А я с ужасом чувствую, что не смогу ничего сделать. Ни от нее отказаться, ни с женой расстаться. На днях опять сказал об этом Вере. А она говорит, что я пессимист, а нужно быть оптимистом. И что она, как это ни странно, до сих пор верит: мы будем вместе.
Нет, пожалуй, дело не в этом. И не в том, что Вера, в отличие от меня, оптимистка. Если память мне не изменяет, у Антонио Грамши был интересный афоризм. Он хоть и основал итальянскую компартию, но умом его бог не обделил. Так вот, он сказал, что в жизни необходимо сочетать «пессимизм ума» с «оптимизмом воли». Умные люди чаще всего пессимисты, смотрят на мир не через розовые очки. Но у Веры есть воля совершить то, что она хочет, а у меня нет. Знаю, что не смогу. Видимо, не хватает того самого «оптимизма воли». А может быть, с интеллектом перебор. Все время все анализирую, осмысливаю, взвешиваю… А это приводит к сомнениям, а не к действию.

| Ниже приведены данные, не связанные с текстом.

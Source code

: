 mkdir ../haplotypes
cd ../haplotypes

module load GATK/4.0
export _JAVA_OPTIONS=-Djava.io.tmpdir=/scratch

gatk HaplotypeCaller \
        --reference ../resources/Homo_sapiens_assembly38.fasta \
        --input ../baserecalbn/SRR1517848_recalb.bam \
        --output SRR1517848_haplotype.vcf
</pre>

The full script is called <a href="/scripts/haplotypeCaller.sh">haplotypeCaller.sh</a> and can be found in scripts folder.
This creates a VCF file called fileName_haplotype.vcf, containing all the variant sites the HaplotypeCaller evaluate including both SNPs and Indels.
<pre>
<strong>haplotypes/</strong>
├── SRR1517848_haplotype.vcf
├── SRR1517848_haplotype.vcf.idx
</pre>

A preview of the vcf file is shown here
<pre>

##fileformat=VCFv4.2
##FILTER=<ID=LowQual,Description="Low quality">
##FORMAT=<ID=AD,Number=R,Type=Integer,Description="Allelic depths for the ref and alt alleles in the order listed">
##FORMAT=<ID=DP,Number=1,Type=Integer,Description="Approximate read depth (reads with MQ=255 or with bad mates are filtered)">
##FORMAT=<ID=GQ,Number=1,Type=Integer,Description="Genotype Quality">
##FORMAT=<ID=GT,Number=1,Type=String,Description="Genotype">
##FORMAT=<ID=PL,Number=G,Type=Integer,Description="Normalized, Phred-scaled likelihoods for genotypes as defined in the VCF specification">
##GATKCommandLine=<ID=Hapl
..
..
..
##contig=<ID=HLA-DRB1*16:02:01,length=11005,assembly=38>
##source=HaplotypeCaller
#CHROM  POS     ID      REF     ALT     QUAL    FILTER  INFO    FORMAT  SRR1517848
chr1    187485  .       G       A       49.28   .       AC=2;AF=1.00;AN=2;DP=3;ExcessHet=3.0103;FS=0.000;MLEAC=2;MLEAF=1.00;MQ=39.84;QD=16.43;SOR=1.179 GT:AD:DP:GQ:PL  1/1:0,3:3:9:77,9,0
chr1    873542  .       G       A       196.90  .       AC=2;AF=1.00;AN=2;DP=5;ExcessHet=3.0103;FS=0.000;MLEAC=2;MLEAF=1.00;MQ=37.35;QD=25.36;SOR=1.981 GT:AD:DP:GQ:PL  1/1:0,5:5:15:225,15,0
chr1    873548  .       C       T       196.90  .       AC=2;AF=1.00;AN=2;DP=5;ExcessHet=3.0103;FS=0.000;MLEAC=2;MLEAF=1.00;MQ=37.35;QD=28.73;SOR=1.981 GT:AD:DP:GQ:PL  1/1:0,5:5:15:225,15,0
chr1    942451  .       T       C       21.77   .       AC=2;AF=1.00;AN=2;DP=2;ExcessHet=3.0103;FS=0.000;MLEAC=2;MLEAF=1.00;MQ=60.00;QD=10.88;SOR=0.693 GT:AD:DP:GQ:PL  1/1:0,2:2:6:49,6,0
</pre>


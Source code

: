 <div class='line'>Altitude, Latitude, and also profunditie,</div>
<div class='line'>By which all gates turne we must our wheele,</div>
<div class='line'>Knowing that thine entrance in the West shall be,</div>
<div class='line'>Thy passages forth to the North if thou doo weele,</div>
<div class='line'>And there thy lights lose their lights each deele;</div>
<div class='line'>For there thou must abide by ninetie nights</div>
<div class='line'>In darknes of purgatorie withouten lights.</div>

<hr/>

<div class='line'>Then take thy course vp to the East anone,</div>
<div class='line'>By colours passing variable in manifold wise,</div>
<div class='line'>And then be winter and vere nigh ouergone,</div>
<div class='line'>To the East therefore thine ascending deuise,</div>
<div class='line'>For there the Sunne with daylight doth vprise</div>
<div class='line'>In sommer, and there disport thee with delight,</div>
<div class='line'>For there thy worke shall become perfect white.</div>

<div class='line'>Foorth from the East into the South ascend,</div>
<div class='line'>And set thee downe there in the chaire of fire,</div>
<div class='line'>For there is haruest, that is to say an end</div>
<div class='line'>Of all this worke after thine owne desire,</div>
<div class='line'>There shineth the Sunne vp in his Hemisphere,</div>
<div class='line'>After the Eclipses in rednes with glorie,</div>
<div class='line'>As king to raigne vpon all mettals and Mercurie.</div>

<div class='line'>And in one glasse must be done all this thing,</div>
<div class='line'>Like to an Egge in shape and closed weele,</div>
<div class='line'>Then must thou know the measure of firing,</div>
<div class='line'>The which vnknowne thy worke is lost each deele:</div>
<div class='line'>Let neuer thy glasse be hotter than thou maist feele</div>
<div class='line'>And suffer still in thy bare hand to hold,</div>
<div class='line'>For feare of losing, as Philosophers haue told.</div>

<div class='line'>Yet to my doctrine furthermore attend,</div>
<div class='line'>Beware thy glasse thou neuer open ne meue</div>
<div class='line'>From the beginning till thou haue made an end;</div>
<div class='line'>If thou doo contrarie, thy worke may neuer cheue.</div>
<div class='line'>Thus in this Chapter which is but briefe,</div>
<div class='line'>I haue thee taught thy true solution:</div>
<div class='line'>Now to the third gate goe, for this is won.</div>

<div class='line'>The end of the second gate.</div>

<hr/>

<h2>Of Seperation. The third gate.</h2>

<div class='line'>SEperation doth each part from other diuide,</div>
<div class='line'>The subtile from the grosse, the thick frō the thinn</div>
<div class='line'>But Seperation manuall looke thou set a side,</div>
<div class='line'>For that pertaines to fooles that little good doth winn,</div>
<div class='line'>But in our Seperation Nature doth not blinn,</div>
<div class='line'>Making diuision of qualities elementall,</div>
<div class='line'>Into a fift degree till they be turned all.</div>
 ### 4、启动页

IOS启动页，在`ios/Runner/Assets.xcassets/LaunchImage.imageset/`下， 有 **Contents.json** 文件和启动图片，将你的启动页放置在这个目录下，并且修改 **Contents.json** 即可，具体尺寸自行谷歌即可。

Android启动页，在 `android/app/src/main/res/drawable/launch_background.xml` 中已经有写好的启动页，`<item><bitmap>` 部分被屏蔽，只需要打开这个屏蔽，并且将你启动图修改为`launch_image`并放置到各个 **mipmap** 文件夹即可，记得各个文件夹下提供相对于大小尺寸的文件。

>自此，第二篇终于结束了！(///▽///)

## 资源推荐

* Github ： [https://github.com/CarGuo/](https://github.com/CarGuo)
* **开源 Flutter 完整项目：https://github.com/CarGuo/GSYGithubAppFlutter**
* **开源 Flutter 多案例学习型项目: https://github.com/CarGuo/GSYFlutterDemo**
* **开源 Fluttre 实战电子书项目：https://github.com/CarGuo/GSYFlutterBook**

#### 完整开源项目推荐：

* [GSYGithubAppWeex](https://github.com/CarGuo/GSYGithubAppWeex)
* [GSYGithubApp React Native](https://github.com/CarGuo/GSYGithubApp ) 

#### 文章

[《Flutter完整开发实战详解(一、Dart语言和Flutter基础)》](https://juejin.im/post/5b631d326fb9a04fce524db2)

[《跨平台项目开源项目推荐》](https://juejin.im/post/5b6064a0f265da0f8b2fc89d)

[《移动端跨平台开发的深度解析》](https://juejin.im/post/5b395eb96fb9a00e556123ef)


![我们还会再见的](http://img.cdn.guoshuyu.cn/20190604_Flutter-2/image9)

На фасаде научно-исследовательского института, где я работал в советские времена, висел лозунг: «Знание – сила!» Как и большинство лозунгов той эпохи, он оказался ложью. Знание, как это ни печально, не прибавляет мне сил.
5 декабря
В конце года очень много работы. Вера тоже занята. К тому же она ищет варианты размена квартиры. Ее муж, как всегда, в разъездах, и всем занимается она. Видимся урывками. Ее сын теперь часто бывает дома, готовится к экзаменам. Да и мне все труднее придумывать предлоги для того, чтобы задержаться попозже вечером. По-моему, Надя догадывается, что я не расстался с Верой. Должен все время быть начеку. Встречаемся в основном днем во время обеда, где-нибудь в кафе. Предлагал ей снять квартиру, хотя бы временно. Отказалась. Скорее бы она разменяла квартиру, и мы смогли бы опять нормально встречаться.
10 декабря
Очередной скандал дома. На этот раз я оплошал. В воскресенье пошел на рынок и забыл мобильный дома. Прихожу, Надя в гостиной и в руках мой телефон. Я как увидел, все внутри сжалось. Обычно стираю всю переписку. Но накануне вечером мы с Верой обменивались посланиями, и я не успел их стереть. А я еще, как назло, вчера расчувствовался. Вот жена и зачитывает мне вслух: «Верунчик, солнышко, мне грустно без тебя. Мечтаю о завтрашнем дне». Сначала она, видимо, хотела меня уязвить. И даже начала таким издевательским тоном: «Ах ты, боже мой, какие нежности. Ну не смешно ли, бабе за сорок, а он ей „солнышко“. Ты еще цветочком ее назови!» Меня ее тон задел. Я разозлился и сказал: «И называю!» Но зря я это сделал. Надя тут же в слезы. А потом пошли обвинения: «Значит, ты меня все это время опять обманывал. Как ты мог! Ты же обещал!» И такая истерика началась, хуже прежней.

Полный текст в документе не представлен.